OT - I don't _hate_ McMansions
amb-plug at bradfords.org
Sat Jun 28 14:50:03 MDT 2008
Thus said Levi Pearson on Fri, 27 Jun 2008 23:35:51 MDT:
> > Then call them priviledges so we don't all get confused.
> How about you learn to use the long-established legal terms, eh? You
> don't get to redefine the legal vocabulary just because you feel like
> stepping a few hundred years into the past.
Fair enough. The law is all about certainty of definition. Here it is
straight from the foremost authority on legal definitions, Black's Law
``A particular and peculiar benefit or advantage enjoyed by a person,
company or class beyond the common advantages of other citizens. An
exceptional or extraordinary power or exemption. A right, power,
franchise or immunity held by a person or class, against or beyond the
course of the law.''
Let's see, if I only allow some of my neighbors to cross my land on the
way to the store, are they not enjoying an advantage not afforded to
other people? Or how about those benefits ``given'' to us by government
that some enjoy but others do not. Sounds pretty much like my narrow
definition to me. And what about a right:
``A power, privilege, faculty, or demand, inherent in one person and
incident upon another ... the powers of free action.''
Again, this seems to fit my narrow definition quite well.

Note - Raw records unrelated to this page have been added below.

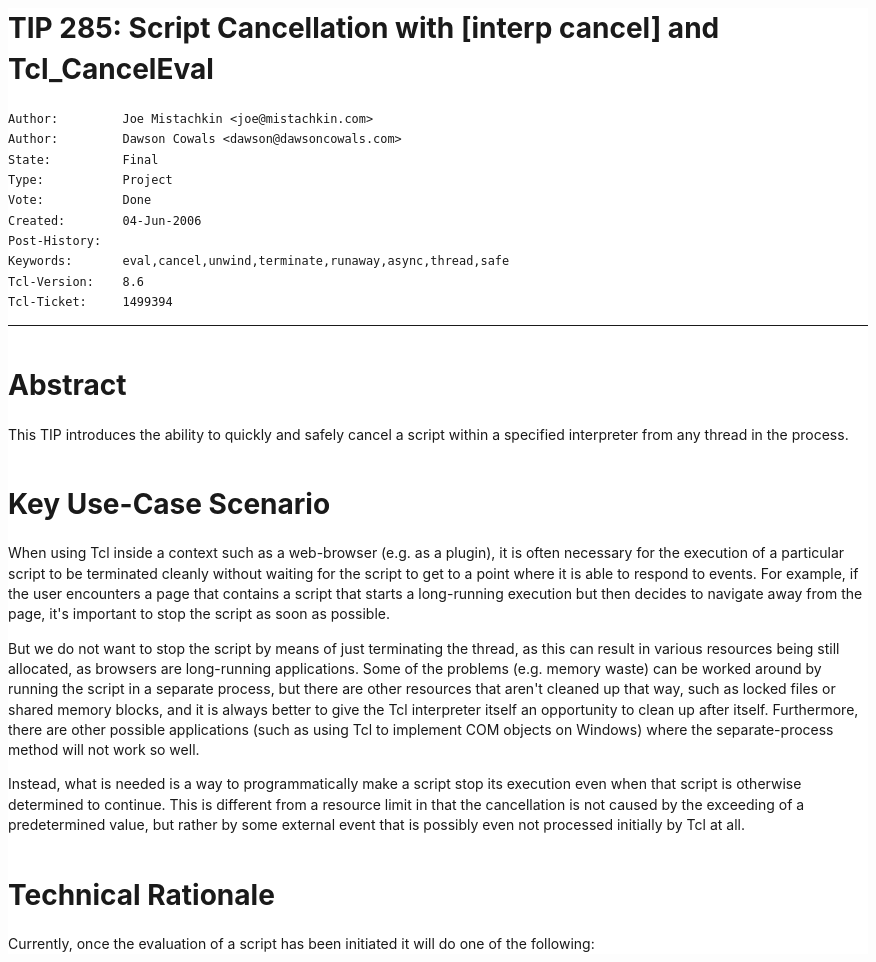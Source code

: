 # TIP 285: Script Cancellation with [interp cancel] and Tcl_CancelEval
	Author:         Joe Mistachkin <joe@mistachkin.com>
	Author:         Dawson Cowals <dawson@dawsoncowals.com>
	State:          Final
	Type:           Project
	Vote:           Done
	Created:        04-Jun-2006
	Post-History:   
	Keywords:       eval,cancel,unwind,terminate,runaway,async,thread,safe
	Tcl-Version:    8.6
	Tcl-Ticket:     1499394
-----

# Abstract

This TIP introduces the ability to quickly and safely cancel a script within a
specified interpreter from any thread in the process.

# Key Use-Case Scenario

When using Tcl inside a context such as a web-browser \(e.g. as a plugin\), it
is often necessary for the execution of a particular script to be terminated
cleanly without waiting for the script to get to a point where it is able to
respond to events. For example, if the user encounters a page that contains a
script that starts a long-running execution but then decides to navigate away
from the page, it's important to stop the script as soon as possible.

But we do not want to stop the script by means of just terminating the thread,
as this can result in various resources being still allocated, as browsers are
long-running applications. Some of the problems \(e.g. memory waste\) can be
worked around by running the script in a separate process, but there are other
resources that aren't cleaned up that way, such as locked files or shared
memory blocks, and it is always better to give the Tcl interpreter itself an
opportunity to clean up after itself. Furthermore, there are other possible
applications \(such as using Tcl to implement COM objects on Windows\) where the
separate-process method will not work so well.

Instead, what is needed is a way to programmatically make a script stop its
execution even when that script is otherwise determined to continue. This is
different from a resource limit in that the cancellation is not caused by the
exceeding of a predetermined value, but rather by some external event that is
possibly even not processed initially by Tcl at all.

# Technical Rationale

Currently, once the evaluation of a script has been initiated it will do one
of the following:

I believe you mentioned that the passing of the Social Security Act
somehow created new rights? This is wrong. It created new privileges,
but certainly not any kind of new rights. Rights do not come from
government, they are inherent in a person. And what is the privilege?
The privilege is to take from some group of people and give to another
(transfer program). This kind of thing can never be a right, if it
could, I could just as easily take from my neighbor and give it to my
poor and needy grandparents and it would be lawful to do so.